Par Elvire von Bardeleben Publié le 18 mai 2021
Manchots, ouistiti, toucan, serpent, mygales, cochon d’Inde… Ils sont complètement frappés, désinhibés, et peuplent les albums jeunesse de ce printemps. Les petits lecteurs sont ravis.
> Palmipèdes (dé)connectés
L’avantage, quand on transforme tous les personnages en manchots rigolos, c’est qu’on peut aborder des thématiques graves sans plomber l’atmosphère. Dans cet ouvrage, il est question d’un papy palmipède qui commence à fatiguer. Il est encore suffisamment vif pour pêcher un poisson au débotté en creusant un trou dans la banquise, gâter son petit-fils avec des bonbons aux algues et des glaces au hareng… mais il est aussi capable d’oublier d’aller le chercher à l’école, de perdre ses clés ou de mettre le feu à son igloo (l’absurdité de la glace qui flambe est ouvertement assumée). Le petit-fils et ses copains préados décident de l’aider en lui construisant un nouvel habitat à la pointe de la modernité, où il suffit d’appuyer sur un bouton pour que l’aspirateur fonctionne tout seul ou qu’un bras automatique se mette à poêler des crêpes. La technologie nous sauvera-t-elle de la décrépitude avancée ? Pas sûr, mais en tout cas, le jeune public adore l’idée.
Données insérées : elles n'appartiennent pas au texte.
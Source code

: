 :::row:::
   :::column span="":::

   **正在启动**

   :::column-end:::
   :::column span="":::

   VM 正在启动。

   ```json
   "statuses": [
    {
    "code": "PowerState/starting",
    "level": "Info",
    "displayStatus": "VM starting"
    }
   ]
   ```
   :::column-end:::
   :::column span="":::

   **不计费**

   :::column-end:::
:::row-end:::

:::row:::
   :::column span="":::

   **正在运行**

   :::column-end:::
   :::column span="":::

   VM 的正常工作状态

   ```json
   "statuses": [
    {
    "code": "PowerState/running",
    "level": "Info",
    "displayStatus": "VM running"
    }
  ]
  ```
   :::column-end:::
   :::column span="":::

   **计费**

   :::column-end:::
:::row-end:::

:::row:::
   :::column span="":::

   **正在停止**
« Papy est reconnecté », de Philippe de Kemmeter, Saltimbanque, 32 p. Dès 6 ans.
> MC Ouistiti
Radio Banane a tout pour plaire au jeune lecteur : un titre accrocheur, des personnages animaux sympathiques, une action rythmée, un texte et des illustrations très compréhensibles déployées dans un format conséquent (76 pages, 7 chapitres). L’intrigue se joue au cœur de la jungle, où le ouistiti Aristote découvre une épave d’avion. La radio fonctionne toujours, alors il se lance dans l’élaboration d’une émission avec ses copains. Lui se charge des blagues (« quelle est la figure géométrique préférée des canards ? Les carrés parce qu’il y a beaucoup de coins, coins, coins », c’est cadeau), le toucan assure la météo, les mygales et le serpent jouent de la musique… De fil en aiguille, « Radio Banane » finit par être diffusée aux Etats-Unis, y fait un carton, si bien que des célébrités/sosies de Karl Lagerfeld, Keith Richards ou encore d’Hillary Clinton décident d’aller à la rencontre des animaux dans leur jungle. Chacun dans son genre contribue à la légèreté de cette histoire qui, tout en se moquant gentiment du désir de célébrité ou de l’avidité des humains, ne cherche pas à prouver quoi ce soit, plutôt à divertir la galerie.
« Radio Banane », de Clémentine Mélois, illustré par Rudy Spiessert, L’Ecole des loisirs, 76 p. Dès 6 ans.
> Cochon d’Inde ceinture noire
L’écrivaine anglaise Zadie Smith, qui a publié quelques fantastiques romans pour adultes (De la beauté, Sourires de loup…), se lance dans son premier album jeunesse coécrit avec son compagnon, le romancier nord-irlandais Nick Laird. Ici, il n’est pas question de racisme ou de crise de la quarantaine, mais des difficultés d’adaptation d’un cochon d’Inde judoka qui est offert à Kit, une petite fille déjà propriétaire d’un chien, d’un chat et d’un perroquet. Les autres animaux, un peu jaloux de cette nouvelle recrue, ne comprennent pas sa tenue de judoka (le lecteur non plus d’ailleurs), se moquent de lui, le surnomment « Dingo ». Le cochon d’Inde meurtri atterrit chez une vieille voisine exubérante, qui lui remonte le moral en lui expliquant qu’il vaut mieux être « dingo » pour profiter de la vie. Finalement, tout est bien qui finit bien : Dingo s’accepte tel qu’il est, ses nouveaux compagnons se mettent au judo et se prennent une bonne raclée. Et le jeune lecteur est très satisfait.
« Dingo », de Zadie Smith, Nick Laird, illustré par Magenta Fox, Gallimard jeunesse, 40 p. Dès 4 ans.